The Prince Regent was not popular among the people, his extravagant lifestyle and perceived low morals were at odds with a country experiencing significant social, economic and political troubles, hastened by years of war with France, bad weather and poor harvests. The attack on the Prince Regent was one of many significant riots and acts of protest calling for political reform which took place in England during the 1810s. The passing of severe “Gag Acts”, including the Seditious Meetings Act were a direct result of the attack. These banned meetings of more than fifty people without the prior consent of the magistrates and controlled the printing and dissemination of seditious and blasphemous material.

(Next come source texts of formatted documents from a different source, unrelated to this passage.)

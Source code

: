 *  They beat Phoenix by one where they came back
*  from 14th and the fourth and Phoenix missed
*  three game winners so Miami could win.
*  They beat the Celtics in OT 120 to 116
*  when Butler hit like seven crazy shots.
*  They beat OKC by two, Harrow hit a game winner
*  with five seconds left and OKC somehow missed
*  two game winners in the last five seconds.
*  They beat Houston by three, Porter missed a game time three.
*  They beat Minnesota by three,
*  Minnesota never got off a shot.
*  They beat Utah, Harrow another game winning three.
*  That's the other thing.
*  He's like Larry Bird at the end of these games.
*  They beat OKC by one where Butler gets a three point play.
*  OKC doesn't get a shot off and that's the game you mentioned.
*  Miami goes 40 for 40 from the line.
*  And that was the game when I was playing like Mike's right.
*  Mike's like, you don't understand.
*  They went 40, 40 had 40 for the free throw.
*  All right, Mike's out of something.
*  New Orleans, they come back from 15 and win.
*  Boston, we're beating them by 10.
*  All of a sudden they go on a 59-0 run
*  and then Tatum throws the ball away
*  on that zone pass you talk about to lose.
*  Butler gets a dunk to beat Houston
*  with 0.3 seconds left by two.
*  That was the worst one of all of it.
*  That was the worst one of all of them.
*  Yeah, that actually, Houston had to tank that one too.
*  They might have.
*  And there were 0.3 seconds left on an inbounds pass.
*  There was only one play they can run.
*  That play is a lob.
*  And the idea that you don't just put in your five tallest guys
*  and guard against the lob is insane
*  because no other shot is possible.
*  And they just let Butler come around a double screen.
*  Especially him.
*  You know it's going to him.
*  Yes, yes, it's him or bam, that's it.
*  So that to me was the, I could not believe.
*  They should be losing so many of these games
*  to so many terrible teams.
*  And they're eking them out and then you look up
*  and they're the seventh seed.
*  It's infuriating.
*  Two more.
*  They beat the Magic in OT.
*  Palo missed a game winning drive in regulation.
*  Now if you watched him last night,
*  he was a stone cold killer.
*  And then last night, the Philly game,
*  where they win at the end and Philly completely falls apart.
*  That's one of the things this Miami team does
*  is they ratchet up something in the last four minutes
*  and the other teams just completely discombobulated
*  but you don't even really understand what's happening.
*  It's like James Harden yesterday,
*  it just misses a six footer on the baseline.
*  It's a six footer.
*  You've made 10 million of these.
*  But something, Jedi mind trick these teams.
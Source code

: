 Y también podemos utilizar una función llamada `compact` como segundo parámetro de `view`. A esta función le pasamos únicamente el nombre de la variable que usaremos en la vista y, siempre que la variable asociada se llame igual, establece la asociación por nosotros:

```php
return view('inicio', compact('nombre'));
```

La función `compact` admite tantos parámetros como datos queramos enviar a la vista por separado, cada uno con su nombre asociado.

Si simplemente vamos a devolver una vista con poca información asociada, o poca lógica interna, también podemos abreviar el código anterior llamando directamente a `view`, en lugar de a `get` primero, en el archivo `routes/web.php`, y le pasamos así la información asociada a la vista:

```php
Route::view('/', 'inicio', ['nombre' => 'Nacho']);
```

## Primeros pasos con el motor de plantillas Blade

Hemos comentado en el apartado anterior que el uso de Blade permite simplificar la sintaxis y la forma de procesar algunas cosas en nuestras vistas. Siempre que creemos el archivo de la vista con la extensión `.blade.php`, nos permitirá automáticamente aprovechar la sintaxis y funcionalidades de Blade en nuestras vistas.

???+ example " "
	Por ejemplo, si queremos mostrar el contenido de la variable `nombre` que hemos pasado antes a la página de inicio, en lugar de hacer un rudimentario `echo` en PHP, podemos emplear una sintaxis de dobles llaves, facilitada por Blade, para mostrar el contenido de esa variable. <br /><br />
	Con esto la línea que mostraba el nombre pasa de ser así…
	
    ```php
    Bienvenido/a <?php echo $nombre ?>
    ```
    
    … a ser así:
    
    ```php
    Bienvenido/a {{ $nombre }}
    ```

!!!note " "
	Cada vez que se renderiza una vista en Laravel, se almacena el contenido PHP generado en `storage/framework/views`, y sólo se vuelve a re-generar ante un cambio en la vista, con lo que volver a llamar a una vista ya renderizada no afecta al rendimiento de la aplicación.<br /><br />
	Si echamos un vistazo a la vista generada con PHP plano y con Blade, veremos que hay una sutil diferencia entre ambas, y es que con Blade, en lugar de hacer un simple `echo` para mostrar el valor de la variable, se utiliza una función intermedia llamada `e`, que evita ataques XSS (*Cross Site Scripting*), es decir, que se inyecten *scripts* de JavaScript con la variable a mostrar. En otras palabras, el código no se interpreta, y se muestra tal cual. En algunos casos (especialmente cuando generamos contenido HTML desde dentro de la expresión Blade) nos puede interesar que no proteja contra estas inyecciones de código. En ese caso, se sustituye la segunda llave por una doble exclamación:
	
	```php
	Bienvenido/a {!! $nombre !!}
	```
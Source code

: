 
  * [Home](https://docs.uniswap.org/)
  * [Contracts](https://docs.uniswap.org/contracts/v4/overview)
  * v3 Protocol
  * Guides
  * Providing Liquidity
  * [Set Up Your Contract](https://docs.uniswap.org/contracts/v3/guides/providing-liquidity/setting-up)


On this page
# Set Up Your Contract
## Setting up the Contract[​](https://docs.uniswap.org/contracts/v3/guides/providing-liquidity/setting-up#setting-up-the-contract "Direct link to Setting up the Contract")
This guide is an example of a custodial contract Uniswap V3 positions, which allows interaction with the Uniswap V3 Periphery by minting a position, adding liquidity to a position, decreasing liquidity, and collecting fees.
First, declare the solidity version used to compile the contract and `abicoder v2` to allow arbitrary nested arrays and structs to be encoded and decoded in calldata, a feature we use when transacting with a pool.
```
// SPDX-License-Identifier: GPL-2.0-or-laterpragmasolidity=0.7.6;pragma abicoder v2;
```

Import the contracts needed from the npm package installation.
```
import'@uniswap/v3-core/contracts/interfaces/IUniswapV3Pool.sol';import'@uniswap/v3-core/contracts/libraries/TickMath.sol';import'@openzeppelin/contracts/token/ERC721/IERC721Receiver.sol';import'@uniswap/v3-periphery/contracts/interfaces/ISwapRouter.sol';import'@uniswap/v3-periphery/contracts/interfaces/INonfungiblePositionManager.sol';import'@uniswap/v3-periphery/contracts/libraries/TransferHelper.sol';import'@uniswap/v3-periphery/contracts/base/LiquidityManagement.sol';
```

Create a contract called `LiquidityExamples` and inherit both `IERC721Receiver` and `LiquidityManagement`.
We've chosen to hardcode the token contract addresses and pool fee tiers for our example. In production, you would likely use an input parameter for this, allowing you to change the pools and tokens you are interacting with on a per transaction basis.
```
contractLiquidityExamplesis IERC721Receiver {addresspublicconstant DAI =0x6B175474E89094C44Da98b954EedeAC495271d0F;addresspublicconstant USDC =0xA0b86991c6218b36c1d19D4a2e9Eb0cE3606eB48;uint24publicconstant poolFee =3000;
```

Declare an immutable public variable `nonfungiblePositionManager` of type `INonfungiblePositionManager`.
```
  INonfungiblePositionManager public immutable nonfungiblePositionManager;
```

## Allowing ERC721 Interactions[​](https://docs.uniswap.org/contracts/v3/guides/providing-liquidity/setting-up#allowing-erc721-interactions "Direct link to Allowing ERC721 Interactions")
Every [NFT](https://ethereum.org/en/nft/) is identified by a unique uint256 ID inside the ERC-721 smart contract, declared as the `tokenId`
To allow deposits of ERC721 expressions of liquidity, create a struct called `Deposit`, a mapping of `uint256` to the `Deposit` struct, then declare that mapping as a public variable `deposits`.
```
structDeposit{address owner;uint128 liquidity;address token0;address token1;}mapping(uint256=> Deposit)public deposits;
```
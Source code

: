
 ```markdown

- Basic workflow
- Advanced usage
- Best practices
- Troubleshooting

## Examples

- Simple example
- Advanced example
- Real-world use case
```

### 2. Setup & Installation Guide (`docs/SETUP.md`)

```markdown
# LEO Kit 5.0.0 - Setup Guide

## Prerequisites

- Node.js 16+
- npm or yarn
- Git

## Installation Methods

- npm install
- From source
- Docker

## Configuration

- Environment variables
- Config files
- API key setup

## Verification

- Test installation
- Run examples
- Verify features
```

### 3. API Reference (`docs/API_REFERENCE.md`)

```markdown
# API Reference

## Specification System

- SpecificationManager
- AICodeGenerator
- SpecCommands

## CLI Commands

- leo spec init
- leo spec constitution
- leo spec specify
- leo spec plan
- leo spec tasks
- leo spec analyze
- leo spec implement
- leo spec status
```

A few days after the attack, on 4 February 1817, the Cathedral’s Chapter Clerk, Ralph Barnes, followed official protocol in writing to the absent Chapter Canons about the intention to prepare a Loyal Address to the Prince Regent. A Loyal Address is a formal letter sent to the monarch to mark major occasions and, in this case, to express sympathy and loyalty following the attack.
Ten days later Barnes received a reply from Revd George Martin, who had evidently been in London at the time and witnessed some of the events:
“…my loyalty was very much vandalised and shocked at seeing and hearing from my Uncle’s windows in Spring Gardens, not the air gun and its two bullets, but an immense riot…His R Highness pass’d to & from the House of Lords and who did hoot and groan and execrate beyond any thing I ever heard in my life. I think tho’ upon the whole it has done good in the country…”
The letter also mentions Sir Francis Burdett (an MP and political reformer who campaigned for universal male suffrage) and Martin’s hopes that the incident will “open the eyes and wake the ears of many more moderate reformers, who have not been unwilling to resort to the dangerous experiment of exciting a disposition in the people which the times have made it unfortunately easy to produce, but which they themselves when once excited can never control”.